DATA TO PROCESS:
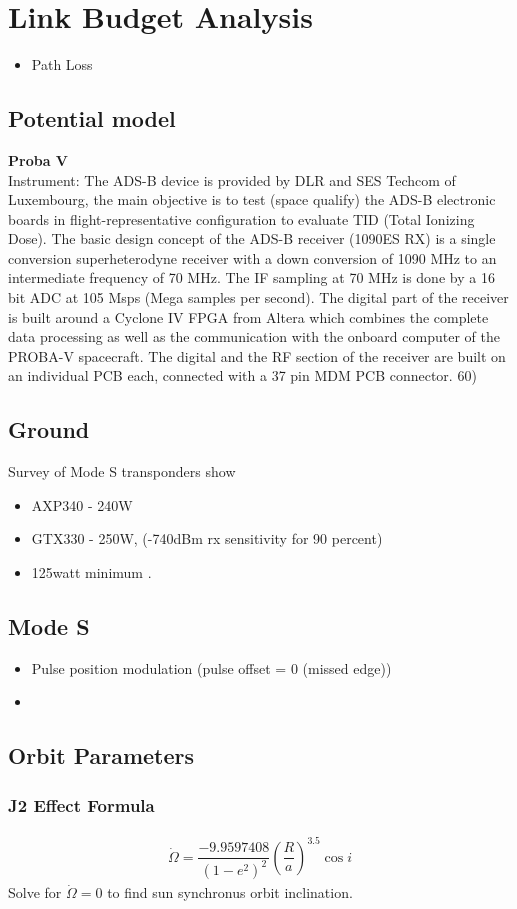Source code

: \section{Link Budget Analysis}
\begin{itemize}
	\item Path Loss
\end{itemize}

\subsection{Potential model}
\textbf{Proba V} \cite{TheEuropeanSpaceAgency2013}\\
Instrument: The ADS-B device is provided by DLR and SES Techcom of Luxembourg, the main objective is to test (space qualify) the ADS-B electronic boards in flight-representative configuration to evaluate TID (Total Ionizing Dose). The basic design concept of the ADS-B receiver (1090ES RX) is a single conversion superheterodyne receiver with a down conversion of 1090 MHz to an intermediate frequency of 70 MHz. The IF sampling at 70 MHz is done by a 16 bit ADC at 105 Msps (Mega samples per second). The digital part of the receiver is built around a Cyclone IV FPGA from Altera which combines the complete data processing as well as the communication with the onboard computer of the PROBA-V spacecraft. The digital and the RF section of the receiver are built on an individual PCB each, connected with a 37 pin MDM PCB connector. 60) \

\subsection{Ground}
Survey of Mode S transponders show
\begin{itemize}
	\item AXP340 - 240W
	\item GTX330 - 250W, (-740dBm rx sensitivity for 90 percent)
	\item 125watt minimum \cite{ADSB_DOT}.
\end{itemize}

\subsection{Mode S}
\begin{itemize}
	\item Pulse position modulation (pulse offset = 0 (missed edge))
	\item 
\end{itemize}
\subsection{Orbit Parameters}
\subsubsection{J2 Effect Formula}
\begin{align}
	\dot{\Omega} = \dfrac{-9.9597408}{(1-e^2)^2} \left(\dfrac{R}{a}\right)^{3.5} \cos i
\end{align}
Solve for $\dot{\Omega} = 0$ to find sun synchronus orbit inclination.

YOUR GOAL: Everything in the data above, apart from the pictures, should be retyped exactly.

OUTPUT OF THE EXERCISE:
Source code

: \section{Link Budget Analysis}
\begin{itemize}
	\item Path Loss
\end{itemize}

\subsection{Potential model}
\textbf{Proba V} \cite{TheEuropeanSpaceAgency2013}\\
Instrument: The ADS-B device is provided by DLR and SES Techcom of Luxembourg, the main objective is to test (space qualify) the ADS-B electronic boards in flight-representative configuration to evaluate TID (Total Ionizing Dose). The basic design concept of the ADS-B receiver (1090ES RX) is a single conversion superheterodyne receiver with a down conversion of 1090 MHz to an intermediate frequency of 70 MHz. The IF sampling at 70 MHz is done by a 16 bit ADC at 105 Msps (Mega samples per second). The digital part of the receiver is built around a Cyclone IV FPGA from Altera which combines the complete data processing as well as the communication with the onboard computer of the PROBA-V spacecraft. The digital and the RF section of the receiver are built on an individual PCB each, connected with a 37 pin MDM PCB connector. 60) \

\subsection{Ground}
Survey of Mode S transponders show
\begin{itemize}
	\item AXP340 - 240W
	\item GTX330 - 250W, (-740dBm rx sensitivity for 90 percent)
	\item 125watt minimum \cite{ADSB_DOT}.
\end{itemize}

\subsection{Mode S}
\begin{itemize}
	\item Pulse position modulation (pulse offset = 0 (missed edge))
	\item 
\end{itemize}
\subsection{Orbit Parameters}
\subsubsection{J2 Effect Formula}
\begin{align}
	\dot{\Omega} = \dfrac{-9.9597408}{(1-e^2)^2} \left(\dfrac{R}{a}\right)^{3.5} \cos i
\end{align}
Solve for $\dot{\Omega} = 0$ to find sun synchronus orbit inclination.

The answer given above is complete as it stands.